Fictional English cricketer

Dave Podmore is a fictional English cricketer. Co-written by the English actor and writer Christopher Douglas, Andrew Nickolds and Nick Newman, his column appears in The Guardian.

==Fictional character==
Podmore began his career with Leicestershire, and he is married to Jackie Podmore, a lap-dancer. He owns a psychotic dog called Saxon. He views cricket as a means to making easy money through match-fixing, benefit nights, appearances at supermarket openings and the aborted attempt to open the Dave Podmore Academy of Cricket Excellence.

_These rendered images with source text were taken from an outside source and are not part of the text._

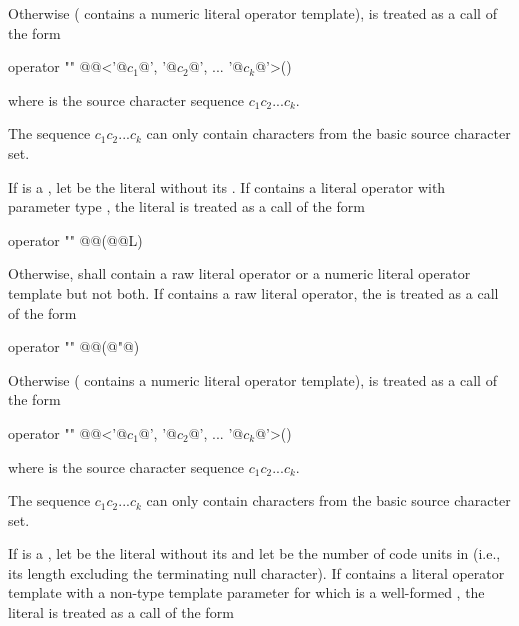 Otherwise ( contains a numeric literal operator template),
 is treated as a call of the form

\begin{codeblock}
operator "" @@<'@$c_1$@', '@$c_2$@', ... '@$c_k$@'>()
\end{codeblock}

where  is the source character sequence $c_1c_2...c_k$. \begin{note} The sequence
$c_1c_2...c_k$ can only contain characters from the basic source character set.
\end{note}

\pnum
If  is a , let  be the
literal without its . If  contains a literal operator
with parameter type , the literal  is treated as a call of
the form

\begin{codeblock}
operator "" @@(@@L)
\end{codeblock}

Otherwise,  shall contain a raw literal operator
or a numeric literal operator template but not both.
If  contains a raw literal operator,
the   is treated as a call of the form

\begin{codeblock}
operator "" @@(@"@)
\end{codeblock}

Otherwise ( contains a numeric literal operator template),
 is treated as a call of the form

\begin{codeblock}
operator "" @@<'@$c_1$@', '@$c_2$@', ... '@$c_k$@'>()
\end{codeblock}

where  is the source character sequence $c_1c_2...c_k$. \begin{note} The sequence
$c_1c_2...c_k$ can only contain characters from the basic source character set.
\end{note}

\pnum
If  is a ,
let  be the literal without its 
and let  be the number of code units in 
(i.e., its length excluding the terminating null character).
If  contains a literal operator template with
a non-type template parameter for which  is
a well-formed ,
the literal  is treated as a call of the form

Before the 2006/7 Ashes series he was appointed sledging coach to the Australian cricket team.

His Test batting average is 4.

"An edge through the slips against Sri Lanka, they cannot take that away from me ...except in Wisden which says it was leg byes".

==Radio series==
Dave Podmore (played by Douglas) also became a comic radio series broadcast on BBC Radio 4, and often repeated on BBC Radio 4 Extra. Between 2001 and 2007 there were three series of Dave Podmore's Cricket Night. An Ashes special, Dave Podmore's Ashes Quest, was broadcast at the end of 2006 and the beginning of 2007. "A History of the Ashes in 100 objects" (inspired by the acclaimed BBC Radio 4 series A History of the World in 100 Objects) was broadcast to coincide with the Ashes series in December 2010. To celebrate the start of the 2013 Ashes series, "Dave Podmore's Ashes Shame" was broadcast on 7 June 2013.

Reviewing the past week's radio for The Daily Telegraph in July 2015, Gillian Reynolds wrote, "Dave Podmore’s Toughest Test (Radio 4, Sunday) brought back the great Pod, fictional archetype of the semi-celebrity sportsman presenter, hilarious yet appalling creation of Christopher Douglas, Andrew Nickolds and Nick Newman", praising the episode's, "Sublime parodies (of The One Show, the 1950s Home Service, Pathé news, languid chaps at the Garrick, James Corden’s raucous Sky TV sports quiz A League of Their Own, a comradely Hugh Grant and a snappy BBC Radio 5 Live headline)". In December 2016, Radio Times chose Dave Podmore Cleans Up for Christmas amongst its selection of the "best radio for Christmas 2016".

Two books have also been produced, titled Pod Almighty and Word of Pod.